### What is required
Exact copy, pictures excluded: reproduce every record below.

### Extracted records
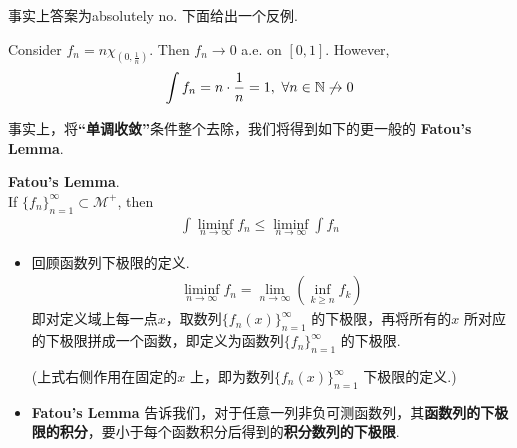  	事实上答案为absolutely no. 下面给出一个反例.
 	
 	\begin{example}\label{ex 3.1.1}
 		Consider $f_n = n\chi_{(0 , \frac{1}{n})}$. Then $f_n \to 0$ a.e. on $[0 , 1]$. However,
 		\begin{align}
 			\int{f_n} = n \cdot \frac{1}{n} = 1 , \,\, \forall n \in \mathbb{N} \not\to 0
 		\end{align}
 	\end{example}
 
 	\newpage
 	事实上，将\textbf{“单调收敛”}条件整个去除，我们将得到如下的更一般的 \textbf{Fatou's Lemma}.
 	\begin{thm}\label{thm 3.1.6}
 		\textbf{Fatou's Lemma}.\\
 		If $\{ f_n \}_{n = 1}^{\infty} \subset \mathcal{M}^{+}$, then
 		\begin{align}
 			\int{\liminf_{n \to \infty}{f_n}} \leq \liminf_{n \to \infty}{\int{f_n}}
 		\end{align}
 		
 		\vspace{1em}
 		\begin{rmk}
 			\begin{itemize}
 				\item 回顾函数列下极限的定义.
 				\begin{align}
 					\liminf_{n \to \infty}{f_n} = \lim_{n \to \infty}{\left( \inf_{k \geq n}{f_k} \right)}
 				\end{align}
 				即对定义域上每一点$x$，取数列$\{ f_{n}(x) \}_{n = 1}^{\infty}$ 的下极限，再将所有的$x$ 所对应的下极限拼成一个函数，即定义为函数列$\{ f_n \}_{n = 1}^{\infty}$ 的下极限.
 				\begin{center}
 					(上式右侧作用在固定的$x$ 上，即为数列$\{ f_{n}(x) \}_{n = 1}^{\infty}$ 下极限的定义.)
 				\end{center} 
 			
 			\vspace{1em}
 			\item \textbf{Fatou's Lemma} 告诉我们，对于任意一列非负可测函数列，其\textbf{函数列的下极限的积分}，要小于每个函数积分后得到的\textbf{积分数列的下极限}.
 			\end{itemize}
 		\end{rmk}
 	

\end{thm}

### Response area
  	事实上答案为absolutely no. 下面给出一个反例.
 	
 	\begin{example}\label{ex 3.1.1}
 		Consider $f_n = n\chi_{(0 , \frac{1}{n})}$. Then $f_n \to 0$ a.e. on $[0 , 1]$. However,
 		\begin{align}
 			\int{f_n} = n \cdot \frac{1}{n} = 1 , \,\, \forall n \in \mathbb{N} \not\to 0
 		\end{align}
 	\end{example}
 
 	\newpage
 	事实上，将\textbf{“单调收敛”}条件整个去除，我们将得到如下的更一般的 \textbf{Fatou's Lemma}.
 	\begin{thm}\label{thm 3.1.6}
 		\textbf{Fatou's Lemma}.\\
 		If $\{ f_n \}_{n = 1}^{\infty} \subset \mathcal{M}^{+}$, then
 		\begin{align}
 			\int{\liminf_{n \to \infty}{f_n}} \leq \liminf_{n \to \infty}{\int{f_n}}
 		\end{align}
 		
 		\vspace{1em}
 		\begin{rmk}
 			\begin{itemize}
 				\item 回顾函数列下极限的定义.
 				\begin{align}
 					\liminf_{n \to \infty}{f_n} = \lim_{n \to \infty}{\left( \inf_{k \geq n}{f_k} \right)}
 				\end{align}
 				即对定义域上每一点$x$，取数列$\{ f_{n}(x) \}_{n = 1}^{\infty}$ 的下极限，再将所有的$x$ 所对应的下极限拼成一个函数，即定义为函数列$\{ f_n \}_{n = 1}^{\infty}$ 的下极限.
 				\begin{center}
 					(上式右侧作用在固定的$x$ 上，即为数列$\{ f_{n}(x) \}_{n = 1}^{\infty}$ 下极限的定义.)
 				\end{center} 
 			
 			\vspace{1em}
 			\item \textbf{Fatou's Lemma} 告诉我们，对于任意一列非负可测函数列，其\textbf{函数列的下极限的积分}，要小于每个函数积分后得到的\textbf{积分数列的下极限}.
 			\end{itemize}
 		\end{rmk}
 	

\end{thm}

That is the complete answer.